On Saturday, we made our way to the National Shrine where we had Stations of the Cross followed by an excellent Pilgrim Mass in the Chapel of Reconciliation. After a rest we walked the holy mile reciting the Rosary that ended with sprinkling at the Anglican Shrine. After Supper we went to the Catholic Parish Church for adoration, benediction and candle lit procession to the outdoor image of the Blessed Mother in the grounds of the Catholic Accommodation Centre. Later that night we joined our Orthodox brethren at the village of Great Walsingham for part of the Easter Vigil celebrations. It was truly an ecumenical day.
On Divine Mercy Sunday we started the day by joining in the Parish Mass at the Catholic Parish Church and after lunch we walked to the National Shrine where Monsignor Andrew Burnham led the Divine Mercy devotions.
Back to the village, we found the coach waiting to take us back home, all content for a spiritual weekend at the feet of Mary.
For a number of pilgrims this was their first time in Walsingham, it was a joy for the veterans to see these people exploring and cherishing all the new experiences they sampled; and many of them already booked for next year!
For me there were several moving moments during the week-end. I mention only two for the sake of brevity. At the Orthodox Church the lights were dimmed as we progressed in the readings of Scripture. When complete darkness engulfed us the priest came out holding one small candle asking us all to approach it and partake of the light of Christ. In a few seconds the whole church was engulfed in a warm glow of light highlighting faces of disciples of the Lord in 2012. We then moved around the church, taking the light outside to enter a building radiant with light and adorned with an exquisite icon of the Resurrection. For three times the priest came out of the iconostasis and in English, Greek and Russian proclaimed that Christ is risen. For us in the Octave of Easter it was truly magical to share in this intense moment of faith of our brothers and sisters. Walking back to the Little Walsingham the biting cold wind stopped and we were all enjoying the mild, wonderful night with the words Christ is Risen ringing in our ears and delighting our hearts.

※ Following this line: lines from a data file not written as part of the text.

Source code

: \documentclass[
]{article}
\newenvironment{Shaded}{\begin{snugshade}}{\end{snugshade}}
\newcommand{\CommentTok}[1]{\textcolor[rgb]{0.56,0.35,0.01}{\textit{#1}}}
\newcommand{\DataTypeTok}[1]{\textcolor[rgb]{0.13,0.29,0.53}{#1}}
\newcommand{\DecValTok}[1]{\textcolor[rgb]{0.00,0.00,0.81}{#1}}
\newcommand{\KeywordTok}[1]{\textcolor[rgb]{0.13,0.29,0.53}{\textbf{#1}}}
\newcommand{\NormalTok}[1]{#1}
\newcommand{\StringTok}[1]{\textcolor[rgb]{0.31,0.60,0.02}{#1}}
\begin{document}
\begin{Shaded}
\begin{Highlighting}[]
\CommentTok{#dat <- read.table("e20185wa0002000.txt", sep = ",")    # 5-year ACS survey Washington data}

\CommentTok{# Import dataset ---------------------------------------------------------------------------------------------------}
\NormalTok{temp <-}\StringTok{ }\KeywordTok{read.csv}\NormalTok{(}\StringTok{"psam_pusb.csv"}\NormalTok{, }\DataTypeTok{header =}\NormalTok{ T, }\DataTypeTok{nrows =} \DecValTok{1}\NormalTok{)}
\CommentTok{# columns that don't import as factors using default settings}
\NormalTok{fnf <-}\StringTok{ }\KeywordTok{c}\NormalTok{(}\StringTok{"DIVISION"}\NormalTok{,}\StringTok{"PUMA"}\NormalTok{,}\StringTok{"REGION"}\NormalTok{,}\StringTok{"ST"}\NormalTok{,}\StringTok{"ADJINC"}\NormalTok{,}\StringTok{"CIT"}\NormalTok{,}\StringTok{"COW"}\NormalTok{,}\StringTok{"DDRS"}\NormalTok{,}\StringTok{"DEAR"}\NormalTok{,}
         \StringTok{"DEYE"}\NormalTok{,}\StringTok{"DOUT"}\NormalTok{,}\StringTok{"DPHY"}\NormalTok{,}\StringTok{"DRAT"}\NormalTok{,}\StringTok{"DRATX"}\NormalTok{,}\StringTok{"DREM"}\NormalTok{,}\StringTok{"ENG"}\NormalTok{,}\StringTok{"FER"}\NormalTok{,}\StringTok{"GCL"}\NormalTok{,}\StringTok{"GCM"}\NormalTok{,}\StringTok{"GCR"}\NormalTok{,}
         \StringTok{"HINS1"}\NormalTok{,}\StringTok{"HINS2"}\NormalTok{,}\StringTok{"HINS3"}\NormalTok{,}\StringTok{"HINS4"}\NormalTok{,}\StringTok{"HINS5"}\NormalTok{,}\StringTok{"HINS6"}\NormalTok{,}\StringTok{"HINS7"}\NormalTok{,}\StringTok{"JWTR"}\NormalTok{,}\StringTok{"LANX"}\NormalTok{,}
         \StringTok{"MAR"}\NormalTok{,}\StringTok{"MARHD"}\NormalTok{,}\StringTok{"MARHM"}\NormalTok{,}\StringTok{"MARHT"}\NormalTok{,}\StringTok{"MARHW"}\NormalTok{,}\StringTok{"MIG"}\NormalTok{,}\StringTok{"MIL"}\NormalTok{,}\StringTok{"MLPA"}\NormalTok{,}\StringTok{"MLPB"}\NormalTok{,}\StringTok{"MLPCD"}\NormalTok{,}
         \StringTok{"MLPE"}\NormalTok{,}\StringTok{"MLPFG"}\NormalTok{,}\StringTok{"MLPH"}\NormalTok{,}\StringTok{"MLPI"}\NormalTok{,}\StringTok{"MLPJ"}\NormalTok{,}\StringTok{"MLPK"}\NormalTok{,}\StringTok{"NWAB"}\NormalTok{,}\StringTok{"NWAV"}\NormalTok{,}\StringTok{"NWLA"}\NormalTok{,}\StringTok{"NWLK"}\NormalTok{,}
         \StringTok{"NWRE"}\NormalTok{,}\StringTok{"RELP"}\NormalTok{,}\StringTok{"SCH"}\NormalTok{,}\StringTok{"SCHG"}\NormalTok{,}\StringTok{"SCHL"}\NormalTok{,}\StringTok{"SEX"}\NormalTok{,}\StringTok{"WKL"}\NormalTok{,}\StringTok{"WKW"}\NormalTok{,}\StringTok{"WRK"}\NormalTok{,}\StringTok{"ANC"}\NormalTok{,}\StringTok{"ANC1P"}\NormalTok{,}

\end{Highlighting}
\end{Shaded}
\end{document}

The other moment was the privilege I had in sitting in the confessional for two hours at the National Shrine during the Divine Mercy devotions. While those in church where living the devotion I was humbled in experiencing it face to face each time I pronounced the words of absolution. How careless of us when we do not take this great sacrament with true disposition of heart. It really is a miraculous sacrament.